AIND - File Formats Standards¶
Goals¶
Pillars¶
1) Rely on open-source tools and standards 1) Prioritize the use of open-source standard formats over proprietary ones. 2) In cases where a standard already exists, implement it or derive from it (e.g. datetime as ISO 8601).
2) Well-separated and independent 1) A standard for a file format should be self-contained and introduce as few dependencies as possible. (e.g. a behavior-video data format should not depend on metadata from a fiber photometry data format). However, we acknowledge that information necessary for the interpretability of the data (but ideally not for its processing) should be included as metadata elsewhere (e.g. camera settings used to acquire the video).
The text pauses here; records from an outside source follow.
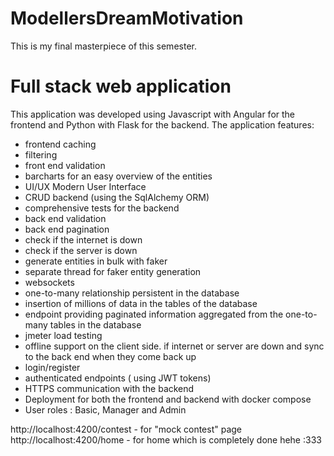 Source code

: # ModellersDreamMotivation
This is my final masterpiece of this semester.

# Full stack web application
This application was developed using Javascript with Angular for the frontend and Python with Flask for the backend. The application features: 
- frontend caching
- filtering
- front end validation
- barcharts for an easy overview of the entities
- UI/UX Modern User Interface
- CRUD backend (using the SqlAlchemy ORM)
- comprehensive tests for the backend
- back end validation
- back end pagination
- check if the internet is down
- check if the server is down
- generate entities in bulk with faker
- separate thread for faker entity generation
- websockets
- one-to-many relationship persistent in the database
- insertion of millions of data in the tables of the database
- endpoint providing paginated information aggregated from the one-to-many tables in
the database
- jmeter load testing
- offline support on the client side. if internet or server are down and sync to the back
end when they come back up
- login/register
- authenticated endpoints ( using JWT tokens)
- HTTPS communication with the backend
- Deployment for both the frontend and backend with docker compose
- User roles : Basic, Manager and Admin


http://localhost:4200/contest - for "mock contest" page
<br>
http://localhost:4200/home - for home which is completely done hehe :333
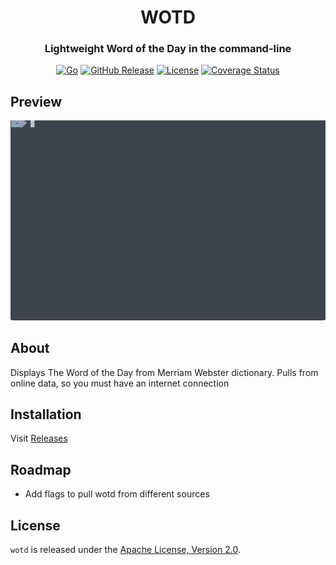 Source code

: <div align="center">
<h1>WOTD</h1>
<h3>Lightweight Word of the Day in the command-line</h3>

[![Go](https://github.com/Watt3r/wotd/actions/workflows/go.yml/badge.svg)](https://github.com/Watt3r/wotd/actions/workflows/go.yml)
[![GitHub Release](https://img.shields.io/github/v/release/watt3r/wotd.svg?style=flat)](https://github.com/Watt3r/wotd/releases)
[![License](https://img.shields.io/badge/License-Apache_2.0-orange.svg)](https://github.com/Watt3r/wotd/blob/master/LICENSE)
[![Coverage Status](https://coveralls.io/repos/github/Watt3r/wotd/badge.svg?branch=master)](https://coveralls.io/github/Watt3r/wotd?branch=master)
</div>

## Preview
![Demo Gif](media/tty.gif)

## About

Displays The Word of the Day from Merriam Webster dictionary. 
Pulls from online data, so you must have an internet connection

## Installation

Visit [Releases](https://github.com/watt3r/wotd/releases)

## Roadmap
- Add flags to pull wotd from different sources

## License

`wotd` is released under the [Apache License, Version 2.0].

[Apache License, Version 2.0]: https://github.com/watt3r/wotd/blob/master/LICENSE
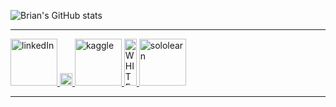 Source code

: ![Brian's GitHub stats](https://github-readme-stats.vercel.app/api?username=briangicharu&count_private=true)
<hr>
<a href="https://www.linkedin.com/in/brian-gicharu-1ba35b209/" class="button danger" target="_blank">
  <img alt="linkedIn" src="https://cdn-icons-png.flaticon.com/512/174/174857.png" width=auto height="75">
</a>
<a href="https://www.linkedin.com/in/brian-gicharu-1ba35b209/" class="button danger" target="_blank">
  <img alt="WHITE" src="https://wallpapercave.com/wp/wp6903417.jpg" width="20" height=auto>
</a>
<a href="https://www.kaggle.com/briangicharu" class="button danger" target="_blank">
  <img alt="kaggle" src="https://www.dataapplab.com/wp-content/uploads/2017/06/kaggle-logo-gray-300.png" width=auto" height="75">
</a>
<a href="https://www.linkedin.com/in/brian-gicharu-1ba35b209/" class="button danger" target="_blank">                                                      
  <img alt="WHITE" src="https://wallpapercave.com/wp/wp6903417.jpg" width="20" height="75">
</a>
<a href="https://www.sololearn.com/profile/10367617" class="button danger" target="_blank">
  <img alt="sololearn" src="https://blob.sololearn.com/avatars/sololearn.png" width=auto" height="75">
</a>
<hr>
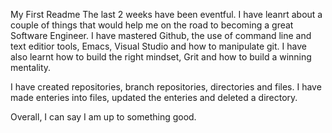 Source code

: My First Readme
The last 2 weeks have been eventful. I have leanrt about a couple of things that would help me on the road to becoming a great Software Engineer. I have mastered Github, the use of command line and text editior tools, Emacs, Visual Studio and how to manipulate git.
I have also learnt how to build the right mindset, Grit and how to build a winning mentality.

I have created repositories, branch repositories, directories and files. I have made enteries into files, updated the enteries and deleted a directory.

Overall, I can say I am up to something good.

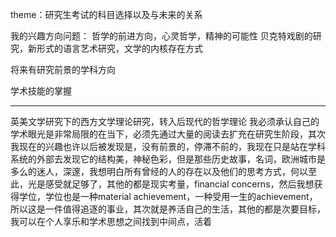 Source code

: theme：研究生考试的科目选择以及与未来的关系

我的兴趣方向问题：
	哲学的前进方向，心灵哲学，精神的可能性
	贝克特戏剧的研究，新形式的语言艺术研究，文学的内核存在方式

将来有研究前景的学科方向

学术技能的掌握

---
英美文学研究下的西方文学理论研究，转入后现代的哲学理论
我必须承认自己的学术眼光是非常局限的在当下，必须先通过大量的阅读去扩充在研究生阶段，其次我现在的兴趣也许以后被发现是，没有前景的，停滞不前的，我现在只是站在学科系统的外部去发现它的结构美，神秘色彩，但是那些历史故事，名词，欧洲城市是多么的迷人，深邃，我想明白所有曾经的人的存在以及他们的思考方式，何以至此，光是感受就足够了，其他的都是现实考量，financial concerns，然后我想获得学位，学位也是一种material achievement，一种受用一生的achievement，所以这是一件值得追逐的事业，其次就是养活自己的生活，其他的都是次要目标，我可以在个人享乐和学术思想之间找到中间点，活着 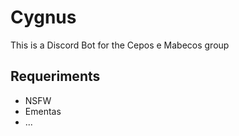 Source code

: # Cygnus

This is a Discord Bot for the Cepos e Mabecos group

## Requeriments

- NSFW
- Ementas
- ...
3) Versioning 1) We shall follow Semantic Versioning 2.0.0 2) Major version: breaking changes to standard (e.g. a file changed format from text to an image, or a column in a tabular file was deleted). 3) Minor version: backward-compatible changes to standard (e.g. a new column added to a tabular format). 4) Patch version: backward-compatible bug fixes (e.g. a typo in the documentation).
How to contribute¶
Useful standards should be relatively stable and have longevity (see How standards proliferate ). Yet, we acknowledge that formats will inevitably need to evolve as new data modalities and tools are developed. To accommodate these two needs, we propose following a structured process for contributing and updating standards.
Follow the standard template structure¶
Contributions for existing or new standards should follow the template structure outlined in the Template.md file. This will ensure that all standards are consistent and legible. On top of the template structure, each proposed change should also be consistent with the Core Standards principles included in this repository.
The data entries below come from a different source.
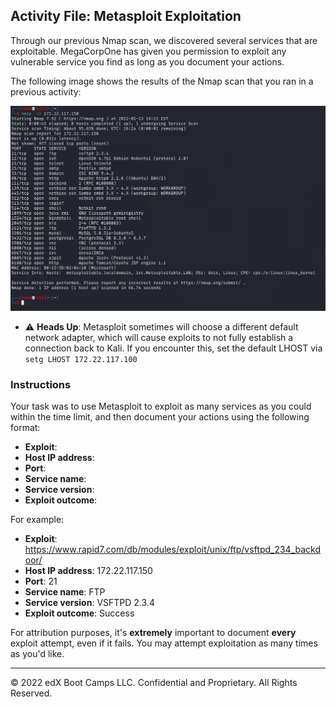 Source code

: ## Activity File: Metasploit Exploitation

Through our previous Nmap scan, we discovered several services that are exploitable. MegaCorpOne has given you permission to exploit any vulnerable service you find as long as you document your actions. 

The following image shows the results of the Nmap scan that you ran in a previous activity: 

![A screenshot depicts the results of the Nmap scan.](../../../images/scanresults.PNG)

- :warning: **Heads Up**: Metasploit sometimes will choose a different default network adapter, which will cause exploits to not fully establish a connection back to Kali. If you encounter this, set the default LHOST via `setg LHOST 172.22.117.100`

### Instructions

Your task was to use Metasploit to exploit as many services as you could within the time limit, and then document your actions using the following format:

- **Exploit**:
- **Host IP address**:
- **Port**:
- **Service name**:
- **Service version**:
- **Exploit outcome**:

For example:

- **Exploit**: https://www.rapid7.com/db/modules/exploit/unix/ftp/vsftpd_234_backdoor/
- **Host IP address**: 172.22.117.150
- **Port**: 21
- **Service name**: FTP
- **Service version**: VSFTPD 2.3.4
- **Exploit outcome**: Success

For attribution purposes, it's **extremely** important to document **every** exploit attempt, even if it fails. You may attempt exploitation as many times as you'd like.

---
© 2022 edX Boot Camps LLC. Confidential and Proprietary. All Rights Reserved.



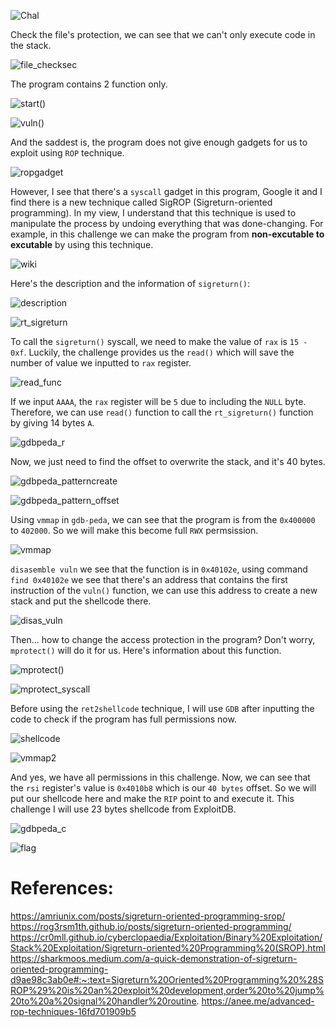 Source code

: ![Chal](https://github.com/user-attachments/assets/837554ea-53a1-4766-aacf-2d30eb2faff4)


Check the file's protection, we can see that we can't only execute code in the stack.

![file_checksec](https://github.com/user-attachments/assets/b8a4ce86-a7be-476c-b0fe-9d66819efd96)


The program contains 2 function only.

![start()](https://github.com/user-attachments/assets/dac2193e-96b3-4854-9cd0-a341201062d9)


![vuln()](https://github.com/user-attachments/assets/dc5f70f9-cf4a-4517-afe2-2d88bf4b03ef)


And the saddest is, the program does not give enough gadgets for us to exploit using `ROP` technique.

![ropgadget](https://github.com/user-attachments/assets/170d806f-cabc-4cd4-b51c-21e7a062a617)


However, I see that there's a `syscall` gadget in this program, Google it and I find there is a new technique called SigROP (Sigreturn-oriented programming). In my view, I understand that this technique is used to manipulate the process by undoing everything that was done-changing. For example, in this challenge we can make the program from **non-excutable to excutable** by using this technique.

![wiki](https://github.com/user-attachments/assets/75b33d53-bd33-4805-b997-4f0429e1da94)

Here's the description and the information of `sigreturn()`:

![description](https://github.com/user-attachments/assets/8ac6b960-8cb3-49b3-8118-ec0fd3d1b342)


![rt_sigreturn](https://github.com/user-attachments/assets/feced5bf-17a6-4fdf-81f6-2143d3c8279c)


To call the `sigreturn()` syscall, we need to make the value of `rax` is `15 - 0xf`. Luckily, the challenge provides us the `read()` which will save the number of value we inputted to `rax` register.

![read_func](https://github.com/user-attachments/assets/09d16f57-c3b5-4865-ad93-1276ce0e1e52)


If we input `AAAA`, the `rax` register will be `5` due to including the `NULL` byte. Therefore, we can use `read()` function to call the `rt_sigreturn()` function by giving 14 bytes `A`.

![gdbpeda_r](https://github.com/user-attachments/assets/801998ed-b1f2-4250-997e-f19141eef591)


Now, we just need to find the offset to overwrite the stack, and it's 40 bytes.

![gdbpeda_patterncreate](https://github.com/user-attachments/assets/ed1ff6f5-a8a3-4af2-979d-dc9aeae9b2fd)


![gdbpeda_pattern_offset](https://github.com/user-attachments/assets/9de08fd4-eef2-46a6-9a13-f57dc7330a93)


Using `vmmap` in `gdb-peda`, we can see that the program is from the `0x400000` to `402000`. So we will make this become full `RWX` permsission.

![vmmap](https://github.com/user-attachments/assets/cb4db22d-aa43-4ca7-af1b-449b92b8c42b)


`disasemble vuln` we see that the function is in `0x40102e`, using command `find 0x40102e` we see that there's an address that contains the first instruction of the `vuln()` function, we can use this address to create a new stack and put the shellcode there.

![disas_vuln](https://github.com/user-attachments/assets/aa78db3a-98de-43c7-8e94-eb84ac191f19)


Then... how to change the access protection in the program? Don't worry, `mprotect()` will do it for us. Here's information about this function.

![mprotect()](https://github.com/user-attachments/assets/be571c73-e1b1-40bf-ae01-55649e241d4e)


![mprotect_syscall](https://github.com/user-attachments/assets/8d01cc28-f1a4-4796-a408-ba740e3f156e)


Before using the `ret2shellcode` technique, I will use `GDB` after inputting the code to check if the program has full permissions now.

![shellcode](https://github.com/user-attachments/assets/0f760311-caf4-4695-966a-a9387cce5bc9)


![vmmap2](https://github.com/user-attachments/assets/52f47469-293a-4800-8795-a2520a4eedb1)


And yes, we have all permissions in this challenge. Now, we can see that the `rsi` register's value is `0x4010b8` which is our `40 bytes` offset. So we will put our shellcode here and make the `RIP` point to and execute it. This challenge I will use 23 bytes shellcode from ExploitDB.

![gdbpeda_c](https://github.com/user-attachments/assets/fb04fb80-cc9c-430a-a0de-b5a858185836)


![flag](https://github.com/user-attachments/assets/b2da641b-c8d9-45ab-9cbc-3e80296a4cad)


# References:
https://amriunix.com/posts/sigreturn-oriented-programming-srop/
https://rog3rsm1th.github.io/posts/sigreturn-oriented-programming/
https://cr0mll.github.io/cyberclopaedia/Exploitation/Binary%20Exploitation/Stack%20Exploitation/Sigreturn-oriented%20Programming%20(SROP).html
https://sharkmoos.medium.com/a-quick-demonstration-of-sigreturn-oriented-programming-d9ae98c3ab0e#:~:text=Sigreturn%20Oriented%20Programming%20%28SROP%29%20is%20an%20exploit%20development,order%20to%20jump%20to%20a%20signal%20handler%20routine.
https://anee.me/advanced-rop-techniques-16fd701909b5
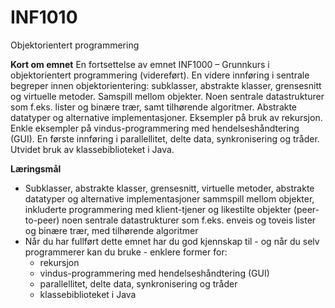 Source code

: # INF1010
Objektorientert programmering

**Kort om emnet**
En fortsettelse av emnet INF1000 – Grunnkurs i objektorientert programmering (videreført). En videre innføring i sentrale begreper innen objektorientering: subklasser, abstrakte klasser, grensesnitt og virtuelle metoder. Samspill mellom objekter. Noen sentrale datastrukturer som f.eks. lister og binære trær, samt tilhørende algoritmer. Abstrakte datatyper og alternative implementasjoner. Eksempler på bruk av rekursjon. Enkle eksempler på vindus-programmering med hendelseshåndtering (GUI). En første innføring i parallellitet, delte data, synkronisering og tråder. Utvidet bruk av klassebiblioteket i Java.

**Læringsmål**
- Subklasser, abstrakte klasser, grensesnitt, virtuelle metoder, abstrakte datatyper og alternative implementasjoner sammspill mellom objekter, inkluderte programmering med klient-tjener og likestilte objekter (peer-to-peer) noen sentrale datastrukturer som f.eks. enveis og toveis lister og binære trær, med tilhørende algoritmer
- Når du har fullført dette emnet har du god kjennskap til - og når du selv programmerer kan du bruke - enklere former for:
    - rekursjon
    - vindus-programmering med hendelseshåndtering (GUI)
    - parallellitet, delte data, synkronisering og tråder
    - klassebiblioteket i Java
Identify a need to change the standard (Issue)¶
All changes to current standards or addition of new specifications should start with an issue. This issue should describe the motivation, scope, and potential impact of the change. It should also include a brief description of alternatives that were considered.
A potential template for the issue could be adapted from (from harp-tech):
## Summary (General description of the change, should also list the affected standard(s))
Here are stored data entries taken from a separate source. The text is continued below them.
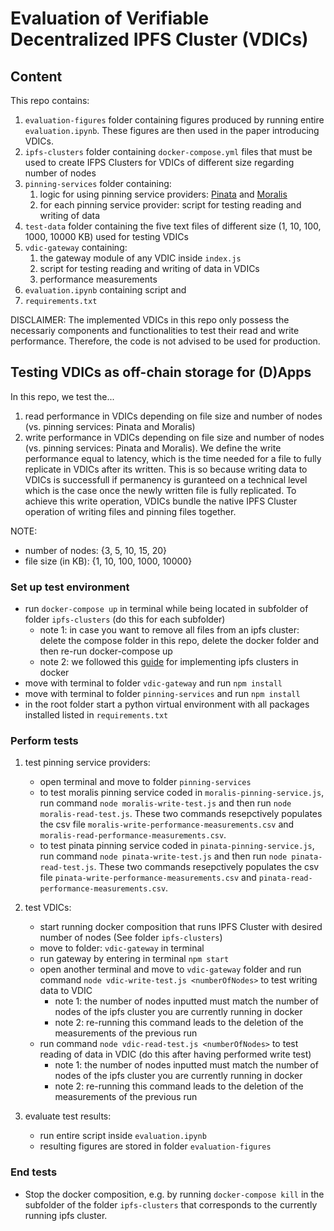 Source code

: # Evaluation of Verifiable Decentralized IPFS Cluster (VDICs) 

## Content
This repo contains:
1. `evaluation-figures` folder containing figures produced by running entire `evaluation.ipynb`. These figures are then used in the paper introducing VDICs.
2. `ipfs-clusters` folder containing ``docker-compose.yml`` files that must be used to create IFPS Clusters for VDICs of different size regarding number of nodes
3. `pinning-services` folder containing:
    1. logic for using pinning service providers: [Pinata](https://www.pinata.cloud/) and [Moralis](https://moralis.io/how-to-upload-files-to-ipfs-full-guide/)
    2. for each pinning service provider: script for testing reading and writing of data
4. `test-data` folder containing the five text files of different size (1, 10, 100, 1000, 10000 KB) used for testing VDICs
5. `vdic-gateway` containing:
    1. the gateway module of any VDIC inside `index.js`
    2. script for testing reading and writing of data in VDICs
    3. performance measurements
6. `evaluation.ipynb` containing script and 
7. ``requirements.txt``

DISCLAIMER: The implemented VDICs in this repo only possess the necessariy components and functionalities to test their read and write performance. Therefore, the code is not advised to be used for production.

## Testing VDICs as off-chain storage for (D)Apps
In this repo, we test the...
1. read performance in VDICs depending on file size and number of nodes (vs. pinning services: Pinata and Moralis)
2. write performance in VDICs depending on file size and number of nodes (vs. pinning services: Pinata and Moralis). We define the write performance equal to latency, which is the time needed for a file to fully replicate in VDICs after its written. This is so because writing data to VDICs is successfull if permanency is guranteed on a technical level which is the case once the newly written file is fully replicated. To achieve this write operation, VDICs bundle the native IPFS Cluster operation of writing files and pinning files together.

NOTE: 
- number of nodes: {3, 5, 10, 15, 20}
- file size (in KB): {1, 10, 100, 1000, 10000}

### Set up test environment
- run ``docker-compose up`` in terminal while being located in subfolder of folder `ipfs-clusters` (do this for each subfolder) 
    - note 1: in case you want to remove all files from an ipfs cluster: delete the compose folder in this repo, delete the docker folder and then re-run docker-compose up
    - note 2: we followed this [guide](https://ipfscluster.io/documentation/quickstart/) for implementing ipfs clusters in docker
- move with terminal to folder `vdic-gateway` and run `npm install`
- move with terminal to folder `pinning-services` and run `npm install`
- in the root folder start a python virtual environment with all packages installed listed in `requirements.txt`

### Perform tests
1. test pinning service providers:
    - open terminal and move to folder `pinning-services`
    - to test moralis pinning service coded in `moralis-pinning-service.js`, run command `node moralis-write-test.js` and then run `node moralis-read-test.js`. These two commands resepctively populates the csv file `moralis-write-performance-measurements.csv` and `moralis-read-performance-measurements.csv`.
    - to test pinata pinning service coded in `pinata-pinning-service.js`, run command `node pinata-write-test.js` and then run `node pinata-read-test.js`. These two commands resepctively populates the csv file `pinata-write-performance-measurements.csv` and `pinata-read-performance-measurements.csv`.

2. test VDICs:
    - start running docker composition that runs IPFS Cluster with desired number of nodes (See folder `ipfs-clusters`)
    - move to folder: `vdic-gateway` in terminal
    - run gateway by entering in terminal ``npm start``
    - open another terminal and move to `vdic-gateway` folder and run command `node vdic-write-test.js <numberOfNodes>` to test writing data to VDIC
        - note 1: the number of nodes inputted must match the number of nodes of the ipfs cluster you are currently running in docker
        - note 2: re-running this command leads to the deletion of the measurements of the previous run
    - run command `node vdic-read-test.js <numberOfNodes>` to test reading of data in VDIC (do this after having performed write test)
        - note 1: the number of nodes inputted must match the number of nodes of the ipfs cluster you are currently running in docker
        - note 2: re-running this command leads to the deletion of the measurements of the previous run

3. evaluate test results:
    - run entire script inside `evaluation.ipynb`
    - resulting figures are stored in folder `evaluation-figures`

### End tests
- Stop the docker composition, e.g. by running ``docker-compose kill`` in the subfolder of the folder `ipfs-clusters` that corresponds to the currently running ipfs cluster. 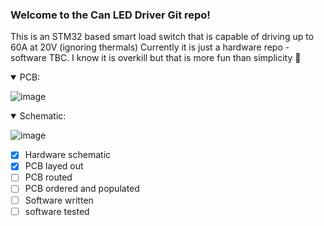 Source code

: ### Welcome to the Can LED Driver Git repo!

This is an STM32 based smart load switch that is capable of driving up to 60A at 20V (ignoring thermals)
Currently it is just a hardware repo - software TBC.  I know it is overkill but that is more fun than simplicity :seal:
<details open>
<summary>PCB: </summary>

![image](https://github.com/JackUlbrichBaker/CLD/assets/87808632/fc9ffb2f-c5f4-4c57-9e06-4dee5094f19a)
</details>

<details open>
<summary>Schematic: </summary>


![image](https://github.com/JackUlbrichBaker/CLD/assets/87808632/312c23a9-52f8-42aa-9e7e-1d4cf0356e93)
</details>

- [x] Hardware schematic
- [x] PCB layed out 
- [ ] PCB routed
- [ ] PCB ordered and populated
- [ ] Software written
- [ ] software tested
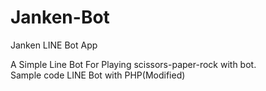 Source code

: # Janken-Bot
Janken LINE Bot App

A Simple Line Bot For Playing scissors-paper-rock with bot.  
Sample code LINE Bot with PHP(Modified)

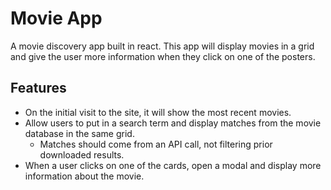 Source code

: # Movie App
A movie discovery app built in react. This app will display movies in a grid and give the user more information when they click on one of the posters.

## Features
- On the initial visit to the site, it will show the most recent movies.
- Allow users to put in a search term and display matches from the movie database in the same grid.
    - Matches should come from an API call, not filtering prior downloaded results.
- When a user clicks on one of the cards, open a modal and display more information about the movie.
## Motivation (Why is the change necessary)
## Detailed Design (Proposed change, if applicable)
## Drawbacks / Potential impact (what can go wrong? Will it affect an existing standard?)
## Alternatives
## Unresolved Questions
## Stakeholders (Who should be involved in the discussion/potentially affected by the chance)
The issue will serve as a discussion point for the community to engage and provide feedback on the proposed change.
Propose a change to the standard (Pull Request)¶
Once the issue has been discussed and consensus has been reached, a moderator can invite the contributor to submit a pull request with the proposed change. A given issue may result in more than a single pull request, depending on the scope of the change, but must always reference the issue that motivated the proposed change. Pull requests should be reviewed by at least one maintainer and, if possible, by a domain expert (e.g. stakeholders that will use the standard).
A potential template for the pull request could be adapted from (from harp-tech):
## Summary
## Motivation
## Detailed Design
## Relevant Issues
The content of the pull request should reflect the issue that motivated the change.
Release cycle¶
To ensure that standards are updated in a timely manner and release notes are easy to follow we propose the following structure for updating standards:
1- A pull-request should be opened as described in the previous section. The PR should identify potential stakeholders and reviewers. 2- Once reviewers and stakeholders approve the PR, dissemination of the planned changes should be made to the community to allow further feedback / contestation of the proposed changes. 3- After a period of time, we suggest two weeks, if no major changes are needed, the PR is merged to the main branch and the new standard is approved.
Is it a new standard or just documentation?¶
This repository is meant to track standards NOT project-specific documentation. This may appear a subtle distinction but it is critical to create an self-consistent ecosystem that can be easily referenced and reused across projects. If you are looking to document a project-specific implementation, please consider documenting it in a separate repository or within the project's own documentation.
The distinction between project-specific documentation and standards can be summarized as follows:
| Aspect | Documentation of File Specifications | Standards for File Specifications |
|---|---|---|
| Purpose | Describe how things are currently done, not how they should be done. | Define a set of guidelines, best practices, and formal specifications to be adopted widely. |
| Audience | A small, specific group (e.g., project contributors, maintainers, or immediate collaborators). | A larger community of users, developers, and organizations beyond the original project. |
| Scope | Project-specific; tailored to current implementation details. | Broadly applicable; independent of a single project’s current setup. |
| Nature | Descriptive — explains the “as is” state. | Prescriptive — defines the “should be” state. |
| Flexibility | Can change frequently to reflect updates in the project’s processes. | Changes less often; revisions go through a formal review and adoption process. |
| Adoption | (Hopefully) Limited to people directly involved with the project. | Encourages adoption by multiple groups, ideally across organizations. |
| Value Proposition | Helps contributors understand and follow the current system. | Offers clear benefits that justify alignment (e.g., interoperability, efficiency, consistency). |
| Dependencies | May reference project-specific tools, code, or infrastructure. | Self-contained, minimizing dependency on a single project’s tools or infrastructure. |
| Longevity | Tied to the project’s lifecycle. | Aims for long-term relevance, even if the originating project changes or ends. |
| Relationship | Should ideally follow established standards where possible. | In the long term, should be informed by shared community practices and evolving needs. |
You can use the following flowchart to help determine whether your contribution should be a standard or just documentation:
flowchart TD
A["Is it about file formats?"] -- No --> B["Documentation"]
A -- Yes --> C["Will the format be reused<br/>in the future or by others?"]
C -- No --> B
C -- Yes --> D["Does it define file structure,<br/>schema, or organization?"]
D -- No --> B
F["Could an existing standard<br/>be used instead?"] -- Yes --> G["Documentation —<br/>possibly redundant"]
F -- No --> H["Does it align with or extend<br/>existing standards?"]
H -- Yes --> I["Refactor existing standard"]
H -- No --> J["New Standard"]
D -- Yes --> F